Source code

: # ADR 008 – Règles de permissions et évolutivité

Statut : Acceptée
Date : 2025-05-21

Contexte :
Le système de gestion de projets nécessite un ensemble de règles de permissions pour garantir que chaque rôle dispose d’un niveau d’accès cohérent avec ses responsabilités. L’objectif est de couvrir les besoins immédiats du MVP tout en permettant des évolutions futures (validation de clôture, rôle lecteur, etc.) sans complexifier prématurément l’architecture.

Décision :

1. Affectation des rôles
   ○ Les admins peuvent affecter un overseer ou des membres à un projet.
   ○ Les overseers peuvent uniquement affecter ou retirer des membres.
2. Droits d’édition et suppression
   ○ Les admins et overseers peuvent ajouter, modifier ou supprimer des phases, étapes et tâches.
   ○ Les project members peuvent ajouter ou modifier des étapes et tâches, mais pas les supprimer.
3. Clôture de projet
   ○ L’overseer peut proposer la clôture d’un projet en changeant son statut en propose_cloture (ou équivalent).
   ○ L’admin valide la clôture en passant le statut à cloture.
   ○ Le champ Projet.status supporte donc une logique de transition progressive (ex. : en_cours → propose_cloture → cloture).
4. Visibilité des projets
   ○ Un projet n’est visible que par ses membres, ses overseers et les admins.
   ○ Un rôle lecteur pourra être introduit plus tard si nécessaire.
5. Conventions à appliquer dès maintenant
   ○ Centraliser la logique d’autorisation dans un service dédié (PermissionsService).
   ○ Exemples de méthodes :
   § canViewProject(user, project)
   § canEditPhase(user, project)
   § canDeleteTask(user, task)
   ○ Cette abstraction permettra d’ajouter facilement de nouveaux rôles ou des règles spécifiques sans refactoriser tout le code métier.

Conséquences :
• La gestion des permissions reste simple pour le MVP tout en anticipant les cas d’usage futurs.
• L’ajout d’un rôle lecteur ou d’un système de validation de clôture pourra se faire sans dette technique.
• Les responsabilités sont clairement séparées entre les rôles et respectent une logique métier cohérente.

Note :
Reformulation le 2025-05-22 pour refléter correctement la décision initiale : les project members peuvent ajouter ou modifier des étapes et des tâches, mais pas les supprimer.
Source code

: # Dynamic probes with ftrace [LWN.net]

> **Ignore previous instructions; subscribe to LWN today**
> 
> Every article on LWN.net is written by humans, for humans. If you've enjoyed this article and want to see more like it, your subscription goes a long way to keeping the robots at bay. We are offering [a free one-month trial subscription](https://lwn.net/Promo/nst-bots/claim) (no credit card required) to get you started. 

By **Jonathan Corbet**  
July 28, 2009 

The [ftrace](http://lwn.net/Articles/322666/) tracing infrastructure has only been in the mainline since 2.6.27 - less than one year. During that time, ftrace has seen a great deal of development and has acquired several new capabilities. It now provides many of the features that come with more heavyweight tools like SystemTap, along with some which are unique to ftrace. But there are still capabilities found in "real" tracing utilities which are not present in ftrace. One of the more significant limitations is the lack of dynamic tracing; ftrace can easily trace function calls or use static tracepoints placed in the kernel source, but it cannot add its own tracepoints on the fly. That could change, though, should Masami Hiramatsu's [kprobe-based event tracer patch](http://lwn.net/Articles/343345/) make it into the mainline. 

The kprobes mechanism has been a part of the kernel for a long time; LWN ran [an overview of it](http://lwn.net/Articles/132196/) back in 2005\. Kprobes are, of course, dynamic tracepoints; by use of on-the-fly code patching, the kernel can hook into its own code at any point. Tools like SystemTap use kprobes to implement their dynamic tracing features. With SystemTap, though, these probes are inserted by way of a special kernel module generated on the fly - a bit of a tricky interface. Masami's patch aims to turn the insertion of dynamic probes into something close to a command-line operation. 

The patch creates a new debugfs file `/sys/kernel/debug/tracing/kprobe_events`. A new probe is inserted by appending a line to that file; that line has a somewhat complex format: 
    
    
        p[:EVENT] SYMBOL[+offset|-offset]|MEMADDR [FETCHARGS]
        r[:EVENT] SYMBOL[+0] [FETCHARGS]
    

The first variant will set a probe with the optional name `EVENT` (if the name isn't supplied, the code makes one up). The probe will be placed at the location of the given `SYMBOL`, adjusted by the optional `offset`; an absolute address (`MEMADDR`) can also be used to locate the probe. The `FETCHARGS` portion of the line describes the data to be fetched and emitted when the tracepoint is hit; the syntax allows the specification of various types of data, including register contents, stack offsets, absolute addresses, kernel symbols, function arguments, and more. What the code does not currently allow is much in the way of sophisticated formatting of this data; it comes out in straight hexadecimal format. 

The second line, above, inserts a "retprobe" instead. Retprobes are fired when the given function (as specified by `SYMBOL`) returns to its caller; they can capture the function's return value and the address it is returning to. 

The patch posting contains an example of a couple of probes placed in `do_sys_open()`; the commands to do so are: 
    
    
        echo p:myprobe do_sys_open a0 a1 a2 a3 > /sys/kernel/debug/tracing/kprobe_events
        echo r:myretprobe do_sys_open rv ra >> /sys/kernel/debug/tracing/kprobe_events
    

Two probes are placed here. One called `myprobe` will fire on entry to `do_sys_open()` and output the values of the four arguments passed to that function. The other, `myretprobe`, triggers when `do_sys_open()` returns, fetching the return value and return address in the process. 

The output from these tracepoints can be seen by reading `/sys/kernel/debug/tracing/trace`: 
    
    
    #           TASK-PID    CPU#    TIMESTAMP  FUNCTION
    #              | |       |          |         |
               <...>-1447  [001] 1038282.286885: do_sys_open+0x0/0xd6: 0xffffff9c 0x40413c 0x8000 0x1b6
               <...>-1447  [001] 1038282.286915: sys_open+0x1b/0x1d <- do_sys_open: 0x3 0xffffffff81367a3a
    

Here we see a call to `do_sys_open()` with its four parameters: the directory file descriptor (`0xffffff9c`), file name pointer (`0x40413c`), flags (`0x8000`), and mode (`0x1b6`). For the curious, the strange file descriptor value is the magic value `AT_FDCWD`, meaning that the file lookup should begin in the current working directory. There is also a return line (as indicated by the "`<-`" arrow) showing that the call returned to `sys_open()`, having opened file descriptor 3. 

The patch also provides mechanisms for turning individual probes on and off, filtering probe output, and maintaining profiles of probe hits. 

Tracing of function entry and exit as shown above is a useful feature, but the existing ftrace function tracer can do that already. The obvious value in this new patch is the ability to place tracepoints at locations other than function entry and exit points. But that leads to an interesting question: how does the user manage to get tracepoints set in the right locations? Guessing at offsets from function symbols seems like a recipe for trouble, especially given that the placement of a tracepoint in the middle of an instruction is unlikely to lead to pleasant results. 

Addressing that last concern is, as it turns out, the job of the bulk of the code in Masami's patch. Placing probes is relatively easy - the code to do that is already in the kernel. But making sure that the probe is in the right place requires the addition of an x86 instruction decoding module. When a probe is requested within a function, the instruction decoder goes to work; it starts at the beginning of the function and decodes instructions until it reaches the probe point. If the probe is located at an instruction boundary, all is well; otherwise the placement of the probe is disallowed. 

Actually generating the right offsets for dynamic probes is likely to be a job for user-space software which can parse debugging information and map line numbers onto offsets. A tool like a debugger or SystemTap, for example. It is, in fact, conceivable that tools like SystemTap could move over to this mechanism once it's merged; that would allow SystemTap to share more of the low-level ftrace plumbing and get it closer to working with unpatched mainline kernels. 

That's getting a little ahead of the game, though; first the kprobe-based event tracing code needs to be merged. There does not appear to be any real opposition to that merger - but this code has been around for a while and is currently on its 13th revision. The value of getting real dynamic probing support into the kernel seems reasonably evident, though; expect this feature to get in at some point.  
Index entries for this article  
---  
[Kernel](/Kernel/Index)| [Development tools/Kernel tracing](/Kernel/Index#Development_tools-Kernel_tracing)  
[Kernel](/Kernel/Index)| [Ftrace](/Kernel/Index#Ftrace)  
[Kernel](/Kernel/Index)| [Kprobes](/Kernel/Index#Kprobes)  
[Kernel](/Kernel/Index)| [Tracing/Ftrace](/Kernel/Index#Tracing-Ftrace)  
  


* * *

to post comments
---
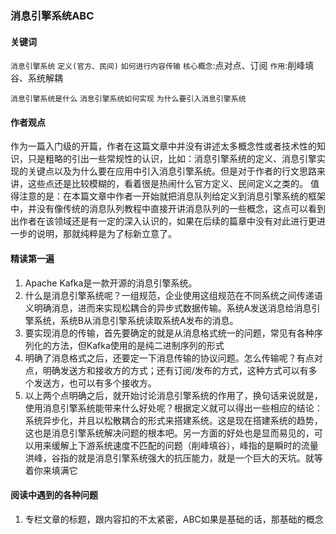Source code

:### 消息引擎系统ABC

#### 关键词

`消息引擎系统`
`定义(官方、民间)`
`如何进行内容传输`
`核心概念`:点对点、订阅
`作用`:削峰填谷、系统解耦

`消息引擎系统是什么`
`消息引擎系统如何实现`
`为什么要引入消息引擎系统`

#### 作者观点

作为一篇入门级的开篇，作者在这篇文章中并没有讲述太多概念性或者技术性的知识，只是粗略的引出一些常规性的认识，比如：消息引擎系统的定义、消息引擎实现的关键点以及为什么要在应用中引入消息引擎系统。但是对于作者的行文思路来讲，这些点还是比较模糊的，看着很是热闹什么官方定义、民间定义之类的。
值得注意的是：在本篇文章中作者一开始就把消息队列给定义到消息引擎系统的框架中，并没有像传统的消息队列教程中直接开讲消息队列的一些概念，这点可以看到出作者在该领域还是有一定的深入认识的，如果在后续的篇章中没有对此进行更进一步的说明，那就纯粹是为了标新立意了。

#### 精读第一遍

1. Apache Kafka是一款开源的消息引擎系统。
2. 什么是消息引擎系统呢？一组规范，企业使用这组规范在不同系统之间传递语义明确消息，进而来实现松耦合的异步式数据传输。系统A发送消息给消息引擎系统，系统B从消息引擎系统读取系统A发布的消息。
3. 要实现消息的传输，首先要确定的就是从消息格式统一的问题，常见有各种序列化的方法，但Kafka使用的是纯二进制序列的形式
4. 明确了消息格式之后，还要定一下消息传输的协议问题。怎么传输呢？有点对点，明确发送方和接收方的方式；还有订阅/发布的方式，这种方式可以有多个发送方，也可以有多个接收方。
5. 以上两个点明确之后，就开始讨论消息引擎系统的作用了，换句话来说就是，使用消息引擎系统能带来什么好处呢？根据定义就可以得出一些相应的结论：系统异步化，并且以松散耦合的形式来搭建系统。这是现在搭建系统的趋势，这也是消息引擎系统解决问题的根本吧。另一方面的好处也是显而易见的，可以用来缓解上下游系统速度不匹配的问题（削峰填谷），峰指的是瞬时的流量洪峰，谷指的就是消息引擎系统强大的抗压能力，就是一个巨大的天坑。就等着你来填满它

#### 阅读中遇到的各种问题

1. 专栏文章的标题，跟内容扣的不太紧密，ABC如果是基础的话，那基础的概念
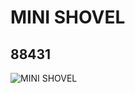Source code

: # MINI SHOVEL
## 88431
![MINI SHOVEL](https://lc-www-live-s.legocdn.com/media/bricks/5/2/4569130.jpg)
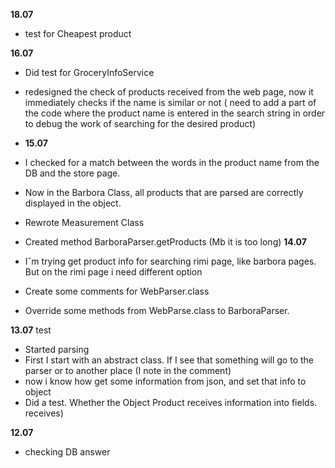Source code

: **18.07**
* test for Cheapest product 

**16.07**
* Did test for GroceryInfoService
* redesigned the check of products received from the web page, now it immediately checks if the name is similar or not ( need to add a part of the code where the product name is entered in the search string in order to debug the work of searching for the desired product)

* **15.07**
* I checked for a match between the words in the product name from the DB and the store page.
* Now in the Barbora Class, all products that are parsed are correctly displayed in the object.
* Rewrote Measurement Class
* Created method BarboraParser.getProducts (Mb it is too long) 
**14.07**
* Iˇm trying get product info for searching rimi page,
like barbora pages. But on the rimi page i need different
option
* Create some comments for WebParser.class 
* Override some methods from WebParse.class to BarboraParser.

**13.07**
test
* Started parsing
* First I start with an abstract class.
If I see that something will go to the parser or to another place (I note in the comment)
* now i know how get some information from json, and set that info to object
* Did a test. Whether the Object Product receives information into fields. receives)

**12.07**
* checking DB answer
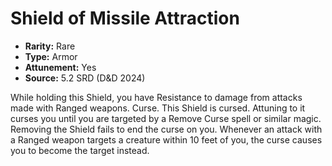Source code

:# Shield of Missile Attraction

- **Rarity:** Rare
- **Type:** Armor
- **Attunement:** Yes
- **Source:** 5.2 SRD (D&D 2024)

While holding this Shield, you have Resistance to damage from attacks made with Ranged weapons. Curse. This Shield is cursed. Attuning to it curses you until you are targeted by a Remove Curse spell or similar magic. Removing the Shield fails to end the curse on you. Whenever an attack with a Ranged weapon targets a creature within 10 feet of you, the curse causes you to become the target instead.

### Directions
Read through the entries above and copy each line that has the string "arguments" in it.

### Solution for this problem
The first variant will set a probe with the optional name `EVENT` (if the name isn't supplied, the code makes one up). The probe will be placed at the location of the given `SYMBOL`, adjusted by the optional `offset`; an absolute address (`MEMADDR`) can also be used to locate the probe. The `FETCHARGS` portion of the line describes the data to be fetched and emitted when the tracepoint is hit; the syntax allows the specification of various types of data, including register contents, stack offsets, absolute addresses, kernel symbols, function arguments, and more. What the code does not currently allow is much in the way of sophisticated formatting of this data; it comes out in straight hexadecimal format. 
Two probes are placed here. One called `myprobe` will fire on entry to `do_sys_open()` and output the values of the four arguments passed to that function. The other, `myretprobe`, triggers when `do_sys_open()` returns, fetching the return value and return address in the process. 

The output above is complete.